La sociedad impone unas normas de conducta. La misa, el luto, los rezos... Nadie puede escapar al control del poder establecido. “¡En pie todo el mundo! –grita el sargento– y con el brazo en alto”. Está sonando el himno nacional. La España fascista sigue imperando. En los rostros y en los corazones de todos los habitantes anida el miedo. Un miedo irracional que explotan muy bien los caciques como el Churli, de cuyo arbitrio dependen el trabajo, la atención médica y el bienestar. Miedo. Abnegación. Resignación cristiana. El pecado mortal acechando siempre detrás de la esquina como una maldición.

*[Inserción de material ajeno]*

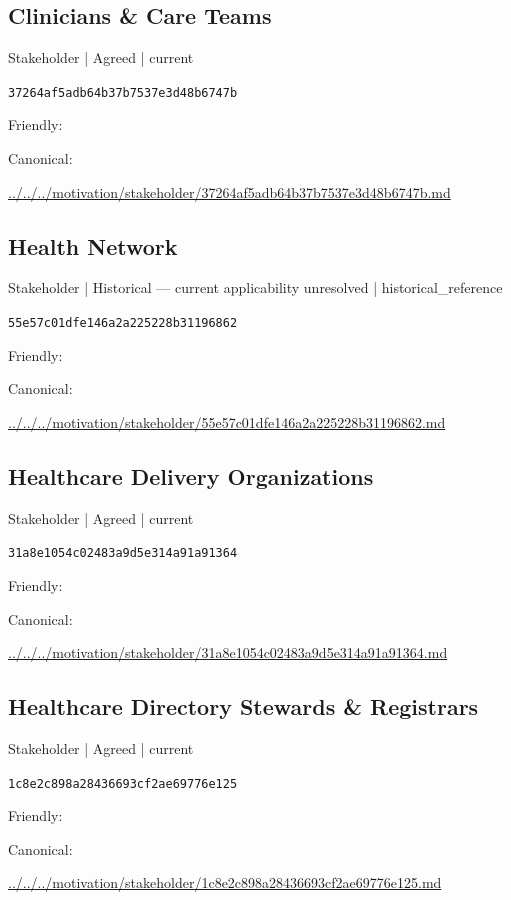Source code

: \documentclass[10pt,a4paper]{article}
\begin{document}
\subsection*{Clinicians \& Care Teams}
{\small Stakeholder | Agreed | current}\par
\texttt{37264af5adb64b37b7537e3d48b6747b}\par
Friendly: \par
Canonical: \par
{\footnotesize\url{../../../motivation/stakeholder/37264af5adb64b37b7537e3d48b6747b.md}}\par
\subsection*{Health Network}
{\small Stakeholder | Historical — current applicability unresolved | historical\_reference}\par
\texttt{55e57c01dfe146a2a225228b31196862}\par
Friendly: \par
Canonical: \par
{\footnotesize\url{../../../motivation/stakeholder/55e57c01dfe146a2a225228b31196862.md}}\par
\subsection*{Healthcare Delivery Organizations}
{\small Stakeholder | Agreed | current}\par
\texttt{31a8e1054c02483a9d5e314a91a91364}\par
Friendly: \par
Canonical: \par
{\footnotesize\url{../../../motivation/stakeholder/31a8e1054c02483a9d5e314a91a91364.md}}\par
\subsection*{Healthcare Directory Stewards \& Registrars}
{\small Stakeholder | Agreed | current}\par
\texttt{1c8e2c898a28436693cf2ae69776e125}\par
Friendly: \par
Canonical: \par
{\footnotesize\url{../../../motivation/stakeholder/1c8e2c898a28436693cf2ae69776e125.md}}\par
\end{document}
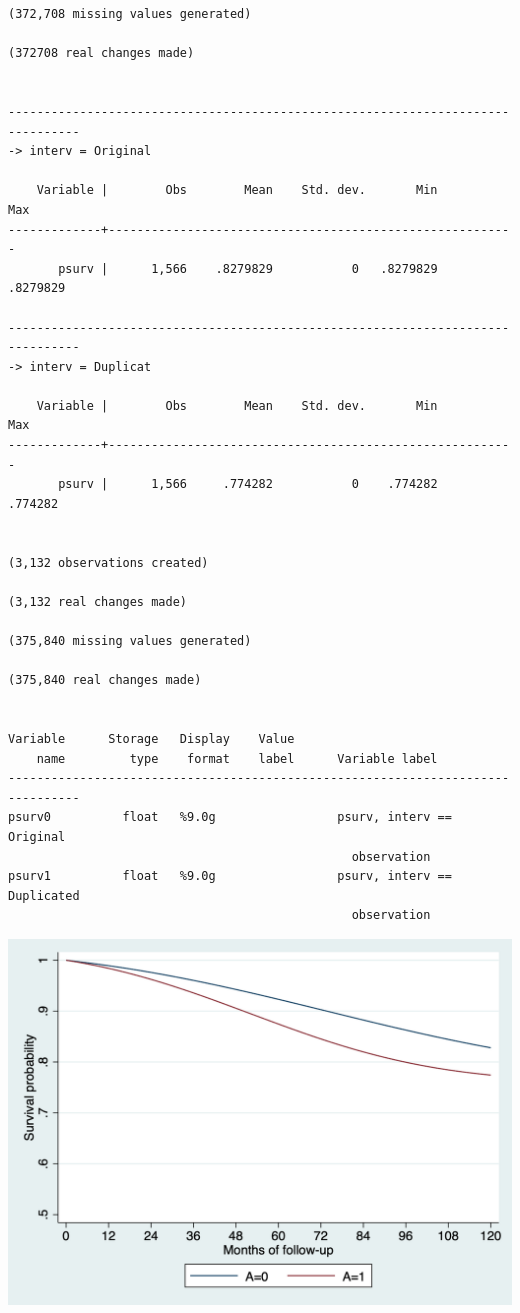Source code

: \documentclass[
  10pt,
]{book}
\begin{document}
\begin{verbatim}
(372,708 missing values generated)

(372708 real changes made)


--------------------------------------------------------------------------------
-> interv = Original

    Variable |        Obs        Mean    Std. dev.       Min        Max
-------------+---------------------------------------------------------
       psurv |      1,566    .8279829           0   .8279829   .8279829

--------------------------------------------------------------------------------
-> interv = Duplicat

    Variable |        Obs        Mean    Std. dev.       Min        Max
-------------+---------------------------------------------------------
       psurv |      1,566     .774282           0    .774282    .774282


(3,132 observations created)

(3,132 real changes made)

(375,840 missing values generated)

(375,840 real changes made)


Variable      Storage   Display    Value
    name         type    format    label      Variable label
--------------------------------------------------------------------------------
psurv0          float   %9.0g                 psurv, interv == Original
                                                observation
psurv1          float   %9.0g                 psurv, interv == Duplicated
                                                observation
\end{verbatim}

\begin{center}\includegraphics[width=0.85\linewidth]{./figs/stata-fig-17-2} \end{center}
\end{document}
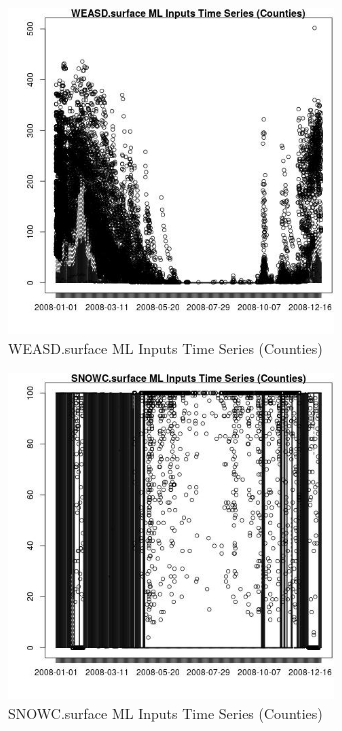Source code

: \begin{figure} 
\centering  
\includegraphics[width=0.77\textwidth]{Code_Outputs/ML_input_report_ML_input_CountyGeometricCentroids_Locations_Dates_part_c_2008-01-01to2008-12-31_WEASD.surfaceTS.jpg} 
\caption{\label{fig:ML_input_report_ML_input_CountyGeometricCentroids_Locations_Dates_part_c_2008-01-01to2008-12-31WEASD.surfaceTS}WEASD.surface ML Inputs Time Series (Counties)} 
\end{figure} 
 

\begin{figure} 
\centering  
\includegraphics[width=0.77\textwidth]{Code_Outputs/ML_input_report_ML_input_CountyGeometricCentroids_Locations_Dates_part_c_2008-01-01to2008-12-31_SNOWC.surfaceTS.jpg} 
\caption{\label{fig:ML_input_report_ML_input_CountyGeometricCentroids_Locations_Dates_part_c_2008-01-01to2008-12-31SNOWC.surfaceTS}SNOWC.surface ML Inputs Time Series (Counties)} 
\end{figure} 
 


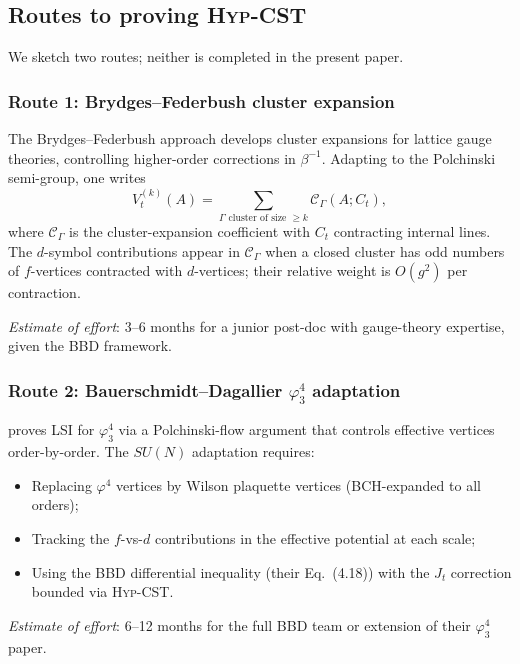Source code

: \documentclass[11pt,a4paper]{amsart}
\theoremstyle{definition}
\begin{document}
\subsection{Routes to proving \textsc{Hyp-CST}}\label{ssec:CST-routes}

We sketch two routes; neither is completed in the present paper.

\subsubsection{Route 1: Brydges--Federbush cluster expansion}

The Brydges--Federbush approach \cite{BrydgesFederbush1981, Brydges2009}
develops cluster expansions for lattice gauge theories, controlling
higher-order corrections in $\beta^{-1}$. Adapting to the Polchinski
semi-group, one writes
\[
V_t^{(k)}(A) = \sum_{\Gamma \text{ cluster of size } \geq k} \mathcal C_\Gamma(A; C_t),
\]
where $\mathcal C_\Gamma$ is the cluster-expansion coefficient with $C_t$
contracting internal lines. The $d$-symbol contributions appear in
$\mathcal C_\Gamma$ when a closed cluster has odd numbers of $f$-vertices
contracted with $d$-vertices; their relative weight is $O(g^2)$ per
contraction.

\emph{Estimate of effort}: 3--6 months for a junior post-doc with
gauge-theory expertise, given the BBD framework.

\subsubsection{Route 2: Bauerschmidt--Dagallier $\varphi^4_3$ adaptation}

\cite{BauerschmidtDagallier2024} proves LSI for $\varphi^4_3$ via a
Polchinski-flow argument that controls effective vertices order-by-order.
The $SU(N)$ adaptation requires:
\begin{itemize}[leftmargin=2em]
\item Replacing $\varphi^4$ vertices by Wilson plaquette vertices
(BCH-expanded to all orders);
\item Tracking the $f$-vs-$d$ contributions in the effective potential
at each scale;
\item Using the BBD differential inequality (their Eq.~(4.18)) with
the $J_t$ correction bounded via \textsc{Hyp-CST}.
\end{itemize}

\emph{Estimate of effort}: 6--12 months for the full BBD team or extension
of their $\varphi^4_3$ paper.
\end{document}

Gracias a Alicia conocemos cómo eran los entresijos de esta sociedad española de los años cincuenta. Página a página, vamos desgranando los hábitos, como quien deshoja una flor. Compartimos con la protagonista la experiencia casi mística de tomar la primera comunión. Con las mujeres del pueblo rezamos a todas horas, letanías, rosarios, penitencias. La presencia de la religión en la vida diaria llega a resultarnos asfixiante. Recreamos los juegos infantiles (comba, taba, marro...). Evocamos el amor por los cuentos y tebeos que se descambiaban en el quiosco. Evocamos la costumbre pueblerina de regalar presentes al maestro (patatas, capones, huevos, chorizos...). Sufrimos con el tontito del pueblo. Revivimos las supersticiones. Asistimos a las bodas. Lloramos en los entierros.

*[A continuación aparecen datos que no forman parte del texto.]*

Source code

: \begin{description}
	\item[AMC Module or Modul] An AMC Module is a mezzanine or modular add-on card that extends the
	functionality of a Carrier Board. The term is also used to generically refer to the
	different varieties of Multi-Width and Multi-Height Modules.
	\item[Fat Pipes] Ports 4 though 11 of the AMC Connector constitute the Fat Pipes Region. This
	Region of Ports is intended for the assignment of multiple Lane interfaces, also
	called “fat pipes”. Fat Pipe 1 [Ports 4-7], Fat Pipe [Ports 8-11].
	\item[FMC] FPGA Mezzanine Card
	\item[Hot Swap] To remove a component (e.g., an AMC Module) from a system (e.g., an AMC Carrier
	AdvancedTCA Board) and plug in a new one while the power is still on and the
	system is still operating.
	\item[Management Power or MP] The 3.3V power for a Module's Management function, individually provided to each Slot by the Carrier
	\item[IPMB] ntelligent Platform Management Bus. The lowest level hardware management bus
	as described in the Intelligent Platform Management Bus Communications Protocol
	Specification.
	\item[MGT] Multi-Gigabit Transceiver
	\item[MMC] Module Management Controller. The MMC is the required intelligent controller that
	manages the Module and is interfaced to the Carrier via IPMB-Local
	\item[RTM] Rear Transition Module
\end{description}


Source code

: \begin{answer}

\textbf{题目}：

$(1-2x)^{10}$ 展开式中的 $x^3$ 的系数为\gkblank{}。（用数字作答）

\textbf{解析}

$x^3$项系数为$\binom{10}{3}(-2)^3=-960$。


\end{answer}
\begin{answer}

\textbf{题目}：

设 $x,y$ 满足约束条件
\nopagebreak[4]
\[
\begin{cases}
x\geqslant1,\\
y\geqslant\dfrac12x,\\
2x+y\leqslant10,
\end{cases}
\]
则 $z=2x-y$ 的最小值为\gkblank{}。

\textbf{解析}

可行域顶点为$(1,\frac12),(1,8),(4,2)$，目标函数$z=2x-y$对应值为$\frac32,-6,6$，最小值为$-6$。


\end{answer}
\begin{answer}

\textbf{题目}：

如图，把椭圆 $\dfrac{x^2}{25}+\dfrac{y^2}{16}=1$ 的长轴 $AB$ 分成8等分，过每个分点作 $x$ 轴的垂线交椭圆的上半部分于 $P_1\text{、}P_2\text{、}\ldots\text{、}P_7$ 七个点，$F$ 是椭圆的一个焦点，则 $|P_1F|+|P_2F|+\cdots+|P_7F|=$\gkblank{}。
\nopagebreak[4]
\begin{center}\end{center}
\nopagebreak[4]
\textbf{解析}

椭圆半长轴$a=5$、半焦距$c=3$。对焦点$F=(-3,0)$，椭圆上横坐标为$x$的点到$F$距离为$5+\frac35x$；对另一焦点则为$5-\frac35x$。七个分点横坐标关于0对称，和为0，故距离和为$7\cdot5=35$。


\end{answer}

Estamos ante una novela escrita con alegría. Con una prosa fluida y rica. Sin grandes alardes estilísticos, pero con una solvencia narrativa intachable. La España en blanco y negro de los años cincuenta y sesenta se nos muestran a través de los ojos de una niña traviesa que pregunta y reflexiona constantemente, y que nos conmueve con sus observaciones inteligentes y sus agudos pensamientos. El ritmo del discurso es ágil, salpicado de graciosas ocurrencias, de pinceladas costumbristas, de una discreta pero eficaz psicología de personajes. Los diálogos se suceden rápidos y certeros, con una frescura admirable.

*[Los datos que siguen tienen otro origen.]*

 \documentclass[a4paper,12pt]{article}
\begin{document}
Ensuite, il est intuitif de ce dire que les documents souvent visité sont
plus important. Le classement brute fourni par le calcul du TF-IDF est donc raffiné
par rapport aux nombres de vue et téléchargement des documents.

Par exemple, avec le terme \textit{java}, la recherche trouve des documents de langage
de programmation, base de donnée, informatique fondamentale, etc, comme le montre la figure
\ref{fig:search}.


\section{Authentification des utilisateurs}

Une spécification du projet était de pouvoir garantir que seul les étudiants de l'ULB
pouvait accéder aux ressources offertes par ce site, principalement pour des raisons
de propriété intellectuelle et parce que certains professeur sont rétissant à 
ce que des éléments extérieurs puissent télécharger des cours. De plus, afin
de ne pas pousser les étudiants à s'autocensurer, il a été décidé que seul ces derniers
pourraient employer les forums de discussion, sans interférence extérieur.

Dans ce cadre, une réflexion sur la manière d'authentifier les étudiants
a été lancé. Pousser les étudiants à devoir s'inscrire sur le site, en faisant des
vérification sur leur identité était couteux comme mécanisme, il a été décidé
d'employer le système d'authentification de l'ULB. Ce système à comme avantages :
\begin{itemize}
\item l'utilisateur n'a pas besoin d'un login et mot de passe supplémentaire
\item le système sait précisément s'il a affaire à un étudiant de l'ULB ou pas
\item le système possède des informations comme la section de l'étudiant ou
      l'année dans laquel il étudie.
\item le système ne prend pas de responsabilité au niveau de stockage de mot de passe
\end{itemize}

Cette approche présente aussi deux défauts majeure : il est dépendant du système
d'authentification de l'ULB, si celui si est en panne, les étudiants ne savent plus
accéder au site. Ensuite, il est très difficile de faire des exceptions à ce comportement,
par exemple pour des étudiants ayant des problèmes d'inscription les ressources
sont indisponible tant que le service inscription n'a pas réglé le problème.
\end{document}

En definitiva, Alicia en el país de la alegría es una novela con muchísimos méritos. Una novela a la altura de las que nos regalaron otras grandes escritoras sobre la misma temática (Carmen Martín Gaite, Ana María Matute, Almudena Grandes, Josefina Aldecoa, Carmen Laforet...). Quien se asome a sus páginas no se sentirá defraudado en ningún momento. Más bien al contrario. Hallará en ellas un laberinto de emociones y de experiencias humanas que son, que fueron o que pudieron ser las nuestras, o las de nuestros compañeros de viaje en la aventura de sobrevivir al franquismo. Nadie quedará al margen de esta historia. Todos formamos parte de ella en mayor o menor grado. Y ese es, ni más ni menos, el legado que nos dejan las grandes obras de la literatura universal.